(Records from a data source)
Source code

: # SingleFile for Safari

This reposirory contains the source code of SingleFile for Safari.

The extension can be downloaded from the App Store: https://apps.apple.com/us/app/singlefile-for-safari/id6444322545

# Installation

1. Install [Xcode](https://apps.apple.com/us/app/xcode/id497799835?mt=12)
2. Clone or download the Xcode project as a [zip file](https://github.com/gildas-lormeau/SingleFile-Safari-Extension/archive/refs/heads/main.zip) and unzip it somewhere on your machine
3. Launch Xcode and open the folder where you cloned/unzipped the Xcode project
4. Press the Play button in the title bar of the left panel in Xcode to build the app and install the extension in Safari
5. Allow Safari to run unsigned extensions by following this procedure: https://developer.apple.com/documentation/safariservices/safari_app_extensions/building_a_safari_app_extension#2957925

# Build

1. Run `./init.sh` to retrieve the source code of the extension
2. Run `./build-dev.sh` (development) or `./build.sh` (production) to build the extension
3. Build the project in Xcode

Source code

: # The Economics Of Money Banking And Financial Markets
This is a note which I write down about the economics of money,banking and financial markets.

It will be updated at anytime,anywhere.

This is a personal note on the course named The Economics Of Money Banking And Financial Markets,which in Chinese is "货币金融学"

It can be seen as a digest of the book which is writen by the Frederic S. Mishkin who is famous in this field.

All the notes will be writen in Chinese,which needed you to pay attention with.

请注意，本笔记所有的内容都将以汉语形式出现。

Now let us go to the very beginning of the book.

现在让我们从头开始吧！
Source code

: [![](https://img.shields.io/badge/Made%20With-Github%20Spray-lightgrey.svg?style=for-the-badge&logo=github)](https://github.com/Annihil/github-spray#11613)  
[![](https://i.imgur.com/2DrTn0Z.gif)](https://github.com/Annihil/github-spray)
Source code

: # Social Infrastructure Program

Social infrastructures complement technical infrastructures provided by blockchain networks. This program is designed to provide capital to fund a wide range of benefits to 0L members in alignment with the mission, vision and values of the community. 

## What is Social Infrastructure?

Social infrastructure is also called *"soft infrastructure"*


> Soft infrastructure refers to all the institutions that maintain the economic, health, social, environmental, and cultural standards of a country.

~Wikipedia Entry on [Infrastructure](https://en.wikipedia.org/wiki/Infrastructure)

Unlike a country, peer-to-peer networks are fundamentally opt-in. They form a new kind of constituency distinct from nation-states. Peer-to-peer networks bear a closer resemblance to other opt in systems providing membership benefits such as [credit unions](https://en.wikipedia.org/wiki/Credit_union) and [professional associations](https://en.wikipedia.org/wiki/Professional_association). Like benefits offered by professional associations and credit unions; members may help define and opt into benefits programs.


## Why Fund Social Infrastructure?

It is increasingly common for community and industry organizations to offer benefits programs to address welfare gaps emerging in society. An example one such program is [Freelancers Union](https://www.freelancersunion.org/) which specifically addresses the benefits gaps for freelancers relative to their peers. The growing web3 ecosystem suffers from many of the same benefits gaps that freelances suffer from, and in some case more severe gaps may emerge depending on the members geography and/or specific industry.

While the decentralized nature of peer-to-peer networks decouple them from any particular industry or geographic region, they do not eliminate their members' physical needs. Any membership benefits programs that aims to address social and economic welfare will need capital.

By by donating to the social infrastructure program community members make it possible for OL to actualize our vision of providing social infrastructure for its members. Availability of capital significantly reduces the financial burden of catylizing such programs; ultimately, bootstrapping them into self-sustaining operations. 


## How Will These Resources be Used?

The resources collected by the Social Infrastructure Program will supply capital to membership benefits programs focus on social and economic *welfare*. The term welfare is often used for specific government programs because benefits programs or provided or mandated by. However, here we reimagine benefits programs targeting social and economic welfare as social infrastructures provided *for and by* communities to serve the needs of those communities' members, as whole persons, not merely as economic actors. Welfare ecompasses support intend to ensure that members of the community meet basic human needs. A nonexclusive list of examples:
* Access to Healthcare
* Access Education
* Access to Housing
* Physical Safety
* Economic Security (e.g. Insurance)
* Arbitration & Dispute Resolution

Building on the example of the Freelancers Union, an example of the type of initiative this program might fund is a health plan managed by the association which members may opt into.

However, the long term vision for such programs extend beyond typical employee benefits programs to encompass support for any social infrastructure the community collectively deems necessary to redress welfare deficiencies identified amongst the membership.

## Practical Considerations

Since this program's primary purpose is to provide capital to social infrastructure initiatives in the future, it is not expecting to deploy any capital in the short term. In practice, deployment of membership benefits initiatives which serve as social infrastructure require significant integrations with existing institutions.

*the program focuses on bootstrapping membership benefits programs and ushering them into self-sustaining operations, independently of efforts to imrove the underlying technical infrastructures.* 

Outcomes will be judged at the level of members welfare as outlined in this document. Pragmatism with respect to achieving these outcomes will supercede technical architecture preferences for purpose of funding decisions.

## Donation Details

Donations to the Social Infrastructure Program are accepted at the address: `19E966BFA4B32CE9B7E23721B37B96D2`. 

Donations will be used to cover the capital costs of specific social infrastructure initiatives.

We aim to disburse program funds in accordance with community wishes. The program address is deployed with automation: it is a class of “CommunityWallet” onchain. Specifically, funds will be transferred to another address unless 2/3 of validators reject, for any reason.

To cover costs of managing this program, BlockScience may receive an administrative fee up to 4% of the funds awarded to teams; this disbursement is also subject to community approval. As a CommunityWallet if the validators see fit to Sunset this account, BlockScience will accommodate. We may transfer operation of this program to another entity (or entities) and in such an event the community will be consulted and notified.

## WHAT IS REQUIRED
What you write must match the records above exactly, line for line.

## PROBLEM SOLUTION
Source code

: # SingleFile for Safari

This reposirory contains the source code of SingleFile for Safari.

The extension can be downloaded from the App Store: https://apps.apple.com/us/app/singlefile-for-safari/id6444322545

# Installation

1. Install [Xcode](https://apps.apple.com/us/app/xcode/id497799835?mt=12)
2. Clone or download the Xcode project as a [zip file](https://github.com/gildas-lormeau/SingleFile-Safari-Extension/archive/refs/heads/main.zip) and unzip it somewhere on your machine
3. Launch Xcode and open the folder where you cloned/unzipped the Xcode project
4. Press the Play button in the title bar of the left panel in Xcode to build the app and install the extension in Safari
5. Allow Safari to run unsigned extensions by following this procedure: https://developer.apple.com/documentation/safariservices/safari_app_extensions/building_a_safari_app_extension#2957925

# Build

1. Run `./init.sh` to retrieve the source code of the extension
2. Run `./build-dev.sh` (development) or `./build.sh` (production) to build the extension
3. Build the project in Xcode

Source code

: # The Economics Of Money Banking And Financial Markets
This is a note which I write down about the economics of money,banking and financial markets.

It will be updated at anytime,anywhere.

This is a personal note on the course named The Economics Of Money Banking And Financial Markets,which in Chinese is "货币金融学"

It can be seen as a digest of the book which is writen by the Frederic S. Mishkin who is famous in this field.

All the notes will be writen in Chinese,which needed you to pay attention with.

请注意，本笔记所有的内容都将以汉语形式出现。

Now let us go to the very beginning of the book.

现在让我们从头开始吧！
Source code

: [![](https://img.shields.io/badge/Made%20With-Github%20Spray-lightgrey.svg?style=for-the-badge&logo=github)](https://github.com/Annihil/github-spray#11613)  
[![](https://i.imgur.com/2DrTn0Z.gif)](https://github.com/Annihil/github-spray)
Source code

: # Social Infrastructure Program

Social infrastructures complement technical infrastructures provided by blockchain networks. This program is designed to provide capital to fund a wide range of benefits to 0L members in alignment with the mission, vision and values of the community. 

## What is Social Infrastructure?

Social infrastructure is also called *"soft infrastructure"*


> Soft infrastructure refers to all the institutions that maintain the economic, health, social, environmental, and cultural standards of a country.

~Wikipedia Entry on [Infrastructure](https://en.wikipedia.org/wiki/Infrastructure)

Unlike a country, peer-to-peer networks are fundamentally opt-in. They form a new kind of constituency distinct from nation-states. Peer-to-peer networks bear a closer resemblance to other opt in systems providing membership benefits such as [credit unions](https://en.wikipedia.org/wiki/Credit_union) and [professional associations](https://en.wikipedia.org/wiki/Professional_association). Like benefits offered by professional associations and credit unions; members may help define and opt into benefits programs.


## Why Fund Social Infrastructure?

It is increasingly common for community and industry organizations to offer benefits programs to address welfare gaps emerging in society. An example one such program is [Freelancers Union](https://www.freelancersunion.org/) which specifically addresses the benefits gaps for freelancers relative to their peers. The growing web3 ecosystem suffers from many of the same benefits gaps that freelances suffer from, and in some case more severe gaps may emerge depending on the members geography and/or specific industry.

While the decentralized nature of peer-to-peer networks decouple them from any particular industry or geographic region, they do not eliminate their members' physical needs. Any membership benefits programs that aims to address social and economic welfare will need capital.

By by donating to the social infrastructure program community members make it possible for OL to actualize our vision of providing social infrastructure for its members. Availability of capital significantly reduces the financial burden of catylizing such programs; ultimately, bootstrapping them into self-sustaining operations. 


## How Will These Resources be Used?

The resources collected by the Social Infrastructure Program will supply capital to membership benefits programs focus on social and economic *welfare*. The term welfare is often used for specific government programs because benefits programs or provided or mandated by. However, here we reimagine benefits programs targeting social and economic welfare as social infrastructures provided *for and by* communities to serve the needs of those communities' members, as whole persons, not merely as economic actors. Welfare ecompasses support intend to ensure that members of the community meet basic human needs. A nonexclusive list of examples:
* Access to Healthcare
* Access Education
* Access to Housing
* Physical Safety
* Economic Security (e.g. Insurance)
* Arbitration & Dispute Resolution

Building on the example of the Freelancers Union, an example of the type of initiative this program might fund is a health plan managed by the association which members may opt into.

However, the long term vision for such programs extend beyond typical employee benefits programs to encompass support for any social infrastructure the community collectively deems necessary to redress welfare deficiencies identified amongst the membership.

## Practical Considerations

Since this program's primary purpose is to provide capital to social infrastructure initiatives in the future, it is not expecting to deploy any capital in the short term. In practice, deployment of membership benefits initiatives which serve as social infrastructure require significant integrations with existing institutions.

*the program focuses on bootstrapping membership benefits programs and ushering them into self-sustaining operations, independently of efforts to imrove the underlying technical infrastructures.* 

Outcomes will be judged at the level of members welfare as outlined in this document. Pragmatism with respect to achieving these outcomes will supercede technical architecture preferences for purpose of funding decisions.

## Donation Details

Donations to the Social Infrastructure Program are accepted at the address: `19E966BFA4B32CE9B7E23721B37B96D2`. 

Donations will be used to cover the capital costs of specific social infrastructure initiatives.

We aim to disburse program funds in accordance with community wishes. The program address is deployed with automation: it is a class of “CommunityWallet” onchain. Specifically, funds will be transferred to another address unless 2/3 of validators reject, for any reason.

To cover costs of managing this program, BlockScience may receive an administrative fee up to 4% of the funds awarded to teams; this disbursement is also subject to community approval. As a CommunityWallet if the validators see fit to Sunset this account, BlockScience will accommodate. We may transfer operation of this program to another entity (or entities) and in such an event the community will be consulted and notified.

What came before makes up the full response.